### [Action item]
Starting at the first line of the entries below, output every line exactly, up to and including the line with "द्वारदेशान् तोरणस्थान् देवान्".

———

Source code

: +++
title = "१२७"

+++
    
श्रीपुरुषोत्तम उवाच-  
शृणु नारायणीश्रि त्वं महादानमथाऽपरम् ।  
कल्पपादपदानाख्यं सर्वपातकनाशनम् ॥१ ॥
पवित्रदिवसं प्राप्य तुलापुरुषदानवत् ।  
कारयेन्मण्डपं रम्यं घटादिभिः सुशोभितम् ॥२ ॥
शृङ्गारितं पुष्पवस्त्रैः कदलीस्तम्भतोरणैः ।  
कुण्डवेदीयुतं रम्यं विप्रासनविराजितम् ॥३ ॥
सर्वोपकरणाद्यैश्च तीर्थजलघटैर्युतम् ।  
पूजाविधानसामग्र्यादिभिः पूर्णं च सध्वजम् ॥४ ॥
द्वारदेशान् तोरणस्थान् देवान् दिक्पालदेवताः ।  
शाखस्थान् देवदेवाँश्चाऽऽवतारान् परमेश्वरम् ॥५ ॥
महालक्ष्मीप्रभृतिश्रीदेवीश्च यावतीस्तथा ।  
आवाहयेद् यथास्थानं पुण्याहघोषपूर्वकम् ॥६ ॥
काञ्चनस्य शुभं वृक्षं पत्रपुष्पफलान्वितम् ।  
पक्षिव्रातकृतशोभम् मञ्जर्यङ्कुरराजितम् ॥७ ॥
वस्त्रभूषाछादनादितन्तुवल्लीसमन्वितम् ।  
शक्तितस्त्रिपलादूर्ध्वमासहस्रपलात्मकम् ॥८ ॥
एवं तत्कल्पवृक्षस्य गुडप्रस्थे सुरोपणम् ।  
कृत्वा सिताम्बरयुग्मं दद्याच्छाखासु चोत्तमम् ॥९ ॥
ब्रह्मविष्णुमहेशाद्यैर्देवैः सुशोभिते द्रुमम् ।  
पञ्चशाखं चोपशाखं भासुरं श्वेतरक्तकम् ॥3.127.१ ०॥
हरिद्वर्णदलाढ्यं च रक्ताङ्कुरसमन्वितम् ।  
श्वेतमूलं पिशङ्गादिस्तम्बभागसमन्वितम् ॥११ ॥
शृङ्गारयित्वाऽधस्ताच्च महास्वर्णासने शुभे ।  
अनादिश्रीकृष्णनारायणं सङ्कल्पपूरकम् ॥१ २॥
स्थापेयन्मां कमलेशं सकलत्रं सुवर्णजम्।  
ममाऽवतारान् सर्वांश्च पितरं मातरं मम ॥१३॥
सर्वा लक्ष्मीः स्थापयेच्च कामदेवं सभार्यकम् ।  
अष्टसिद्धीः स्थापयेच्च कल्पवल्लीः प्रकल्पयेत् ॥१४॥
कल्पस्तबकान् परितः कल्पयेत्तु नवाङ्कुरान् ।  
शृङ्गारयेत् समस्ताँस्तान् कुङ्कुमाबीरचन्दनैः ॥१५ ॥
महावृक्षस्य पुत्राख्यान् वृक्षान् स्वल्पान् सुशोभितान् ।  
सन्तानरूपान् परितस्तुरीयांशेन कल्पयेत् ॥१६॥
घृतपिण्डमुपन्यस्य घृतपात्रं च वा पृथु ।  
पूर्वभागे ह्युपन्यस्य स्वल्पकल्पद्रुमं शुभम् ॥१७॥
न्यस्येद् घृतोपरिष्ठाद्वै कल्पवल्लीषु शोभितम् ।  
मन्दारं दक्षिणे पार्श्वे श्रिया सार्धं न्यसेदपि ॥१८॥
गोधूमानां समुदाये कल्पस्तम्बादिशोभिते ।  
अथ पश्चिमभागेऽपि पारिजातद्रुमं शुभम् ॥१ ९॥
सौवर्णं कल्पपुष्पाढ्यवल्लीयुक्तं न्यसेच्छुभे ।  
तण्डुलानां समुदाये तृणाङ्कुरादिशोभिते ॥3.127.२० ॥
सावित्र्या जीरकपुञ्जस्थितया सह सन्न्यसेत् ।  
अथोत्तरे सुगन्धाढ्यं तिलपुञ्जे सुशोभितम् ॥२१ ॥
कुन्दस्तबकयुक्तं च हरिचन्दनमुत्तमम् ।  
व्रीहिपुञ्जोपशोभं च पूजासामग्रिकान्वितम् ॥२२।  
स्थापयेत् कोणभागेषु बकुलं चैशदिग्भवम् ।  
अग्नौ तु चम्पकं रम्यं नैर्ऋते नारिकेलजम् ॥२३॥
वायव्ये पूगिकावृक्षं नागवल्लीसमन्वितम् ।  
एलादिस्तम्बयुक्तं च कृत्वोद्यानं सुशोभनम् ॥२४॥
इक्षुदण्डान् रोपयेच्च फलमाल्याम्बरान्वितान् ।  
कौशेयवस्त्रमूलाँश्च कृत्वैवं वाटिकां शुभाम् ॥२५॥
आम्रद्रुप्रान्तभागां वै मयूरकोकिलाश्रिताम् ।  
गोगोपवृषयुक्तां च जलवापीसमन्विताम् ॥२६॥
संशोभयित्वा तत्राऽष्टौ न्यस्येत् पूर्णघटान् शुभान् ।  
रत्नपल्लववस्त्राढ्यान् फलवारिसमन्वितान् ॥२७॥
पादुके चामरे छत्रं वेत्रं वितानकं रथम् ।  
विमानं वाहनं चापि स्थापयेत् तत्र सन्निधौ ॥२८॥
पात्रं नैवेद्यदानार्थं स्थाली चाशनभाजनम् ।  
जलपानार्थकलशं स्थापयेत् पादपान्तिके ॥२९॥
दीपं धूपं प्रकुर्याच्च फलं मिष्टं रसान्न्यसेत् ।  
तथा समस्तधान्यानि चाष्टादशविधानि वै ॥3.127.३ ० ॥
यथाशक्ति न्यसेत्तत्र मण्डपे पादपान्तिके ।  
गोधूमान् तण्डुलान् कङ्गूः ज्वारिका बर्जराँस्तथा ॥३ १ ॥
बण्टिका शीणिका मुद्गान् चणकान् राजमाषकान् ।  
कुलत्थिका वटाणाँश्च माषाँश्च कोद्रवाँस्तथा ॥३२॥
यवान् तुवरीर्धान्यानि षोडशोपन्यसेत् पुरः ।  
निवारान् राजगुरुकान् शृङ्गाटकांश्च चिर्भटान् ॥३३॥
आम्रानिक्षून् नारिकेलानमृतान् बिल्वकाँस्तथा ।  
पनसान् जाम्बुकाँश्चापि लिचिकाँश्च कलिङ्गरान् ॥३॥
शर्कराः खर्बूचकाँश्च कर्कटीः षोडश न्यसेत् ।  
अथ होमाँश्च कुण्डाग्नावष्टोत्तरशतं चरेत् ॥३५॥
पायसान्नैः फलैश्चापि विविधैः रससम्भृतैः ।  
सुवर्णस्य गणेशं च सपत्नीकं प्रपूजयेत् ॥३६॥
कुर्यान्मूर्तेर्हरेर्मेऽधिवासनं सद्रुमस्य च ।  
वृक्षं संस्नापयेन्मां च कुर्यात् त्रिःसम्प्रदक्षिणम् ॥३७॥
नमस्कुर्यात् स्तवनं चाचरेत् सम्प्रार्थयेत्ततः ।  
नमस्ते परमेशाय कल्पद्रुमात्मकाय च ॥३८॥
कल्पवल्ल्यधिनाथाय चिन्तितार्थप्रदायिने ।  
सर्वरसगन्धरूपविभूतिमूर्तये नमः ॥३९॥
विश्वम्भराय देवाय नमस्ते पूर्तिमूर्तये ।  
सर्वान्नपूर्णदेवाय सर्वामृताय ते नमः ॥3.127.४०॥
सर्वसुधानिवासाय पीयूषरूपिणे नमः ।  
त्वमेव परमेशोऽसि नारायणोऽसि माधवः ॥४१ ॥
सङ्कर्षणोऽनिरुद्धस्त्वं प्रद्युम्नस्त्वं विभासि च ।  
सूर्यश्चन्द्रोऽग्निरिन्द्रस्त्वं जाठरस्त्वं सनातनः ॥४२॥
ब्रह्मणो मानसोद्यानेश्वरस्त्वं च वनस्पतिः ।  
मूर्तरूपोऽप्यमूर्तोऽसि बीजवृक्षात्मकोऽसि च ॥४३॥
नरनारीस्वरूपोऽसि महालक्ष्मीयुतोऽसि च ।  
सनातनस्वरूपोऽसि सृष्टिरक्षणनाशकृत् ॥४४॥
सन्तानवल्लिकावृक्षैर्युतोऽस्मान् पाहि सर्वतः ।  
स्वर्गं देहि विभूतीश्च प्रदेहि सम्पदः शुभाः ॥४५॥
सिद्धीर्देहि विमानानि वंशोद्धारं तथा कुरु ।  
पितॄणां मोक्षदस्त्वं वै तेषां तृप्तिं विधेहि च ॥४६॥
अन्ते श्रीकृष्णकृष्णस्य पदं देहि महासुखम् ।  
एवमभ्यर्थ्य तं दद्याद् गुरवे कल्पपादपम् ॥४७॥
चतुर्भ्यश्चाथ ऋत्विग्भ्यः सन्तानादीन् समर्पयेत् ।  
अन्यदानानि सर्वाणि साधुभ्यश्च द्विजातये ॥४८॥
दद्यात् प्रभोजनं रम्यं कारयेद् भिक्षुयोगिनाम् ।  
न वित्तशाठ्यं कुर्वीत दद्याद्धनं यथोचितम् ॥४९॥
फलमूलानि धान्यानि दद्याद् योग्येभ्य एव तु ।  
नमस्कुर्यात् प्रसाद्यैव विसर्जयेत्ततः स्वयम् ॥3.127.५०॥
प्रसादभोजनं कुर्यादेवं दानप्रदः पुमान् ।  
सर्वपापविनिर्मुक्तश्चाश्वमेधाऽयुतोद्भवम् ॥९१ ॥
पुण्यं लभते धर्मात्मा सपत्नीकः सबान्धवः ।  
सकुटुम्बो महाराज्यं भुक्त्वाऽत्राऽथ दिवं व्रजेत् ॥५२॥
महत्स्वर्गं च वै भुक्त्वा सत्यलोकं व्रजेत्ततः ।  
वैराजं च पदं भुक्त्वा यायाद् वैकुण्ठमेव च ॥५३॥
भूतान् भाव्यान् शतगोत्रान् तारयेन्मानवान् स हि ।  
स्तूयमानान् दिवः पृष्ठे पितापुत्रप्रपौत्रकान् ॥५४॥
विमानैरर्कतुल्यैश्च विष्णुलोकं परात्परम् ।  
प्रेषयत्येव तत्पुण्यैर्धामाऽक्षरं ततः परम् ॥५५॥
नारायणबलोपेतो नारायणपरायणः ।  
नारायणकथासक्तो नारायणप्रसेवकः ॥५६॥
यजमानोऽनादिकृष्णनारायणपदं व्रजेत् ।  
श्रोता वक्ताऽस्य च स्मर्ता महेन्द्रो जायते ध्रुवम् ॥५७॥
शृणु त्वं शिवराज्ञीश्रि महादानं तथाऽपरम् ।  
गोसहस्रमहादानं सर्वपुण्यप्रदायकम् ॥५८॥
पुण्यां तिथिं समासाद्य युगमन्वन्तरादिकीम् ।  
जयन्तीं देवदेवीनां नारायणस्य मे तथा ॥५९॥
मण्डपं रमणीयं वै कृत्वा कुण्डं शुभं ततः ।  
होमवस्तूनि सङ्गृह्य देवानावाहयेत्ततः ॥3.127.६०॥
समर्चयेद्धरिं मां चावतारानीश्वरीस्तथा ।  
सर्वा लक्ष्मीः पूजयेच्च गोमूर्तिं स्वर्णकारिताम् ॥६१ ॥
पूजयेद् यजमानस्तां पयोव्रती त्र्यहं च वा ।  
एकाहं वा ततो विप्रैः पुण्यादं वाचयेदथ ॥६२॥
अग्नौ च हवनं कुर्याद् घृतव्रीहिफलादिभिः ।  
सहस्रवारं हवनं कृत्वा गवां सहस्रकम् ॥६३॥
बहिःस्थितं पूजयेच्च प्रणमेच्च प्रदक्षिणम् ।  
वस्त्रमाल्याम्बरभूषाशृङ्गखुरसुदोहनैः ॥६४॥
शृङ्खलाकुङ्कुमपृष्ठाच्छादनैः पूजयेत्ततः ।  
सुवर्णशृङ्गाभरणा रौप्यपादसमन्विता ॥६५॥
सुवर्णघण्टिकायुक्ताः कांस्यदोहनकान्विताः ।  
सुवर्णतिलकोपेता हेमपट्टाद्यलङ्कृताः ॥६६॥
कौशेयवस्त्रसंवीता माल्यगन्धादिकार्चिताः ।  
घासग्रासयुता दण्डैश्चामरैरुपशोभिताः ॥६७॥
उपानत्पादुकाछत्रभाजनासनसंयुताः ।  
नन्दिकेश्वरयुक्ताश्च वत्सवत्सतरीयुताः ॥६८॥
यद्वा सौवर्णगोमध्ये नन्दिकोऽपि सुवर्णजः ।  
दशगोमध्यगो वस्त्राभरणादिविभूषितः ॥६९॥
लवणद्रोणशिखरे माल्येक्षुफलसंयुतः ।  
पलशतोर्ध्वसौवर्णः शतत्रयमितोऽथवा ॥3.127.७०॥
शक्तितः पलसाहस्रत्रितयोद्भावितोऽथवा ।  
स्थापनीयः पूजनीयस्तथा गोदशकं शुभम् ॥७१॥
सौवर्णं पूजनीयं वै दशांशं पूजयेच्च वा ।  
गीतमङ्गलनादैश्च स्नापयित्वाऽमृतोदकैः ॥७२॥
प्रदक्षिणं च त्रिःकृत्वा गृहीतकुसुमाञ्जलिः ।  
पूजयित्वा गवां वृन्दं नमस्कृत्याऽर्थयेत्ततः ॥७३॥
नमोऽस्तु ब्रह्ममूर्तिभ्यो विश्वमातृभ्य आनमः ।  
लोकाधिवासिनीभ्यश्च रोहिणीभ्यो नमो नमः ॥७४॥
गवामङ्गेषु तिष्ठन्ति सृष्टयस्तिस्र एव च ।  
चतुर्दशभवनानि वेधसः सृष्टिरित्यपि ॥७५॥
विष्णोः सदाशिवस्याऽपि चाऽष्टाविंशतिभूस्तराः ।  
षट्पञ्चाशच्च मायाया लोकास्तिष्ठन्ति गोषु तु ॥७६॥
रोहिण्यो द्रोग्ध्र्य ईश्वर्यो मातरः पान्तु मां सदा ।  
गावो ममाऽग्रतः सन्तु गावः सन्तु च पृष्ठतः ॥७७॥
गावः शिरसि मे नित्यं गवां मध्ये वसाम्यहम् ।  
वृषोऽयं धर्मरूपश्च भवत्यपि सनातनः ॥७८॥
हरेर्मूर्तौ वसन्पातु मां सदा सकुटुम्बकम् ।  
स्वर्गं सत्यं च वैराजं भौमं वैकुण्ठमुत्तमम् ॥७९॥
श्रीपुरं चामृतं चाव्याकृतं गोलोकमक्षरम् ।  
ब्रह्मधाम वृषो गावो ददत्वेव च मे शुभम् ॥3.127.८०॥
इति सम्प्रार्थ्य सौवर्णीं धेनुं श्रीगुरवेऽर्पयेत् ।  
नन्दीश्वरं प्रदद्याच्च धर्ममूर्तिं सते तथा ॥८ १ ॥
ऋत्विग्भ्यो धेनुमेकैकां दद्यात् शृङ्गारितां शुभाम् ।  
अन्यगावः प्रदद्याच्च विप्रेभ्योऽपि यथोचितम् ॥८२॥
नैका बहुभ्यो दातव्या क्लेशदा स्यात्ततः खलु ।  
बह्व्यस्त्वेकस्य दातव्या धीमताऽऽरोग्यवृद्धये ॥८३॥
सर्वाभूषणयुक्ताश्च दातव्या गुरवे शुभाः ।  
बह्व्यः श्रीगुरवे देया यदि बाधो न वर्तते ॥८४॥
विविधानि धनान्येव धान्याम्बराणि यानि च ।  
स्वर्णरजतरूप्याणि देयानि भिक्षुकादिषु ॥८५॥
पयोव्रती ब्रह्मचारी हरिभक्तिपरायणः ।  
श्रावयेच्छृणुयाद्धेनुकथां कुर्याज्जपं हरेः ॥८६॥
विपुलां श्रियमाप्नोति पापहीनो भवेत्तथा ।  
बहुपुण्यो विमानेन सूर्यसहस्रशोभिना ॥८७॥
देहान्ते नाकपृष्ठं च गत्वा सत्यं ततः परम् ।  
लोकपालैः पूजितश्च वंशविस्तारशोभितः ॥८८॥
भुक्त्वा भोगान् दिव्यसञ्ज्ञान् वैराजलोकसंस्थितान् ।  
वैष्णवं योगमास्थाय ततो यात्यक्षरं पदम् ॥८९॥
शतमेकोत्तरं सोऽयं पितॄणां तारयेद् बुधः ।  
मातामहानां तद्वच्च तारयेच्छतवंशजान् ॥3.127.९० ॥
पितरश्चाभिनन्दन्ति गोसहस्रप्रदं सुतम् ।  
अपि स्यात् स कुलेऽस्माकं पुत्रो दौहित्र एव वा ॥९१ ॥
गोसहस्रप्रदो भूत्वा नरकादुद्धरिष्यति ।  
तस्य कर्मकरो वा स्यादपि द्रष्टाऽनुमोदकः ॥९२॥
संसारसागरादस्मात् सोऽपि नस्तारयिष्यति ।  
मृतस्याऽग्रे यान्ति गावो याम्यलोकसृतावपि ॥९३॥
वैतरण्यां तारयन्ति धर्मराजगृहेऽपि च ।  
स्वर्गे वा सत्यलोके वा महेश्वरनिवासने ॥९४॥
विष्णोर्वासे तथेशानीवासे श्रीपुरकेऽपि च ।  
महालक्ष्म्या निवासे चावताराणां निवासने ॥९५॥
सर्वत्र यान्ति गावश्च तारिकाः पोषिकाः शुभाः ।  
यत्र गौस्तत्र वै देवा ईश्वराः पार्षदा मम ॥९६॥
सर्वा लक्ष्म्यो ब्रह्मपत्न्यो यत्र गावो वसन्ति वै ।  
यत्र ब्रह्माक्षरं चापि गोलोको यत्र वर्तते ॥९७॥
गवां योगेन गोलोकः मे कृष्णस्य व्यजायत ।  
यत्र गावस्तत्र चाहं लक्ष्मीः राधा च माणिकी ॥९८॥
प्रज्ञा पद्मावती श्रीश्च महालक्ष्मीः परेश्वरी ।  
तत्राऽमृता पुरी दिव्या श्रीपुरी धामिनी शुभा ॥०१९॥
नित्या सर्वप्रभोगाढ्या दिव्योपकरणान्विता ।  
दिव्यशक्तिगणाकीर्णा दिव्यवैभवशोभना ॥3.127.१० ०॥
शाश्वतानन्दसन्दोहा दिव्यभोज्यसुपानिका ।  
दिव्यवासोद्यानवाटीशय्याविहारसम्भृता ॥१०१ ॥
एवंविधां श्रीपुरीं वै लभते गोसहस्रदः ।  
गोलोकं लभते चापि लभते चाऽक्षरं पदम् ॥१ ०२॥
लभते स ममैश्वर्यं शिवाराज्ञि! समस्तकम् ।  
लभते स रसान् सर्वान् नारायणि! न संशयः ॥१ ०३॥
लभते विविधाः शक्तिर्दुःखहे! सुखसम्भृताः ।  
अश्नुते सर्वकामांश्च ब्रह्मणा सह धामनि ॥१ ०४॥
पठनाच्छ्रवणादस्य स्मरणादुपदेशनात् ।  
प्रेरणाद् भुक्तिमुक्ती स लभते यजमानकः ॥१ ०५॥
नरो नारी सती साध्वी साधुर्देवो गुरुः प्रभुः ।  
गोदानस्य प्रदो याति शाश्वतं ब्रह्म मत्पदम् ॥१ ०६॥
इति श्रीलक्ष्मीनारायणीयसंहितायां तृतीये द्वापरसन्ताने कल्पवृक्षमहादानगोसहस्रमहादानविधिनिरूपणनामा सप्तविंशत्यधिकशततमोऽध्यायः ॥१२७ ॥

———

### [Result of this exercise]
Source code

: +++
title = "१२७"

+++
    
श्रीपुरुषोत्तम उवाच-  
शृणु नारायणीश्रि त्वं महादानमथाऽपरम् ।  
कल्पपादपदानाख्यं सर्वपातकनाशनम् ॥१ ॥
पवित्रदिवसं प्राप्य तुलापुरुषदानवत् ।  
कारयेन्मण्डपं रम्यं घटादिभिः सुशोभितम् ॥२ ॥
शृङ्गारितं पुष्पवस्त्रैः कदलीस्तम्भतोरणैः ।  
कुण्डवेदीयुतं रम्यं विप्रासनविराजितम् ॥३ ॥
सर्वोपकरणाद्यैश्च तीर्थजलघटैर्युतम् ।  
पूजाविधानसामग्र्यादिभिः पूर्णं च सध्वजम् ॥४ ॥
द्वारदेशान् तोरणस्थान् देवान् दिक्पालदेवताः ।  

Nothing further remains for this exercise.